En la misa con movimientos marianos

Plaza San Pedro
Vaticano, 12 octubre 2025

Queridos hermanos y hermanas, la espiritualidad mariana, que alimenta nuestra fe, tiene a Jesús como centro, como bien recuerda San Pablo a su discípulo Timoteo, y a todos nosotros: «Acuérdate de Jesucristo». Esto es lo único que cuenta, y por eso Pablo nos recomienda no perder el centro, no vaciar el nombre de Jesús de su historia.

La espiritualidad mariana, en efecto, está al servicio del evangelio, y revela su sencillez. El afecto por María de Nazaret nos hace, junto con ella, discípulos de Jesús, nos educa a volver a él, a meditar y a relacionar los acontecimientos de la vida en los que el Resucitado continúa a visitarnos y llamarnos.

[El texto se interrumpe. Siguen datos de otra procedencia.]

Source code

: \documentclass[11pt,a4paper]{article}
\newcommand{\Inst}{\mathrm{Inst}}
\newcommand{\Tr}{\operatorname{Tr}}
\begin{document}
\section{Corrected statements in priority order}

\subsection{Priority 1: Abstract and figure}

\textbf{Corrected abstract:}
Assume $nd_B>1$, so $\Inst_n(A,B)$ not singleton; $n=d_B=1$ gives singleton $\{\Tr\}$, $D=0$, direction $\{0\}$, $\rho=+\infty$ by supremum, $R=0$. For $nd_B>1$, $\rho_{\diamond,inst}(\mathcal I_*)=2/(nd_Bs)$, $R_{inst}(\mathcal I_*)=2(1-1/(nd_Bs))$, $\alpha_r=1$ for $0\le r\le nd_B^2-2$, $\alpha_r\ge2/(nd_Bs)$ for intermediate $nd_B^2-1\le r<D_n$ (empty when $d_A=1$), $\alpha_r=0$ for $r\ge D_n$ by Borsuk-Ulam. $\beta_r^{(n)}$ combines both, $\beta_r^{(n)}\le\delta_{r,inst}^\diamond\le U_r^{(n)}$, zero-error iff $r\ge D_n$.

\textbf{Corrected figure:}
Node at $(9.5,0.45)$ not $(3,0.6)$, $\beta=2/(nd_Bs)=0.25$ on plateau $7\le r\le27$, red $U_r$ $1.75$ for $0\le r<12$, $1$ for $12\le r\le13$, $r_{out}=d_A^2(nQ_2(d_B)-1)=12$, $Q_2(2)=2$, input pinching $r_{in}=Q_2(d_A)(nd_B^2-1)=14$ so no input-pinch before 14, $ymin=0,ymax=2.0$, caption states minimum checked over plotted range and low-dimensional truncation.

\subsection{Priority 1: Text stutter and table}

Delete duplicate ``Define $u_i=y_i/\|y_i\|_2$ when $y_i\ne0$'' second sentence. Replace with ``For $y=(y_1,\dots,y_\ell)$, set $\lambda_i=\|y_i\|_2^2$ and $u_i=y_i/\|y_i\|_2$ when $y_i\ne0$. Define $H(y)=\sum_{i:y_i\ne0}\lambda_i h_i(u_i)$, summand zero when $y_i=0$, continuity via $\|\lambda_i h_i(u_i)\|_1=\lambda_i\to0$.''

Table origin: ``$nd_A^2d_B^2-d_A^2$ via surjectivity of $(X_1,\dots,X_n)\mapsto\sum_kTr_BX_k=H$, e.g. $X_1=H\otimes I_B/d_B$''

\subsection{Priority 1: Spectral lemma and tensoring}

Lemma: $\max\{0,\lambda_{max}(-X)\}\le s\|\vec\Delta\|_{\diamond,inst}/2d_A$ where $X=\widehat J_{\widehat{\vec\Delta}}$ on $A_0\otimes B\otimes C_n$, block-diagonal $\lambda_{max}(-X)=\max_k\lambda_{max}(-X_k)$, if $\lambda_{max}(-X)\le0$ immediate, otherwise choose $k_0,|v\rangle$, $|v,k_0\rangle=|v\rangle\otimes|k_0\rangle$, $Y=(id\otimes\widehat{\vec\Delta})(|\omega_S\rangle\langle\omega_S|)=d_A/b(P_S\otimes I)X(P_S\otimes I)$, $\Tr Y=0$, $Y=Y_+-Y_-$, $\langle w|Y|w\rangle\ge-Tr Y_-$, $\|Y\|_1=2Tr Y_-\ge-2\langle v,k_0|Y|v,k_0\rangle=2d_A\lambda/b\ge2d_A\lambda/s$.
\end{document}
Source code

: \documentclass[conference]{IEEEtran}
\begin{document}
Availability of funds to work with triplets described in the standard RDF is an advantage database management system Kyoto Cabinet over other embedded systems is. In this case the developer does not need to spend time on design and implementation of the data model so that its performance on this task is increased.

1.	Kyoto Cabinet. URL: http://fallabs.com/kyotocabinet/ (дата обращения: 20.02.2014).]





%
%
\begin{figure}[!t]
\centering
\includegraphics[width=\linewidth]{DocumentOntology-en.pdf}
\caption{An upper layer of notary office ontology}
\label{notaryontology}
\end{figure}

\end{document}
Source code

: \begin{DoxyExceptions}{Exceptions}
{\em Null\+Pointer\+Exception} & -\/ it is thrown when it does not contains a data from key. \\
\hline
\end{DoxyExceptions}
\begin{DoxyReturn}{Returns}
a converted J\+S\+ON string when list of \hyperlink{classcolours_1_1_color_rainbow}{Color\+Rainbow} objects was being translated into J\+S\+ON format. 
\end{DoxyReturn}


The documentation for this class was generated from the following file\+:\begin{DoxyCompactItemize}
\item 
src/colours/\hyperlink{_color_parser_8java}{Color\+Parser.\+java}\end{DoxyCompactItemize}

La espiritualidad mariana nos sumerge en la historia sobre la que se abrió el cielo. Nos ayuda a ver a los soberbios dispersos en los pensamientos de su corazón, a los poderosos derribados de sus tronos, a los ricos despedidos con las manos vacías. Nos compromete a colmar de bienes a los hambrientos, a enaltecer a los humildes, a recordar la misericordia de Dios y a confiar en el poder de su brazo (Lc 1,51-54). Su Reino, en efecto, viene y nos involucra, precisamente como a María, a quien pidió el pronunciado una vez, y luego renovado día tras día.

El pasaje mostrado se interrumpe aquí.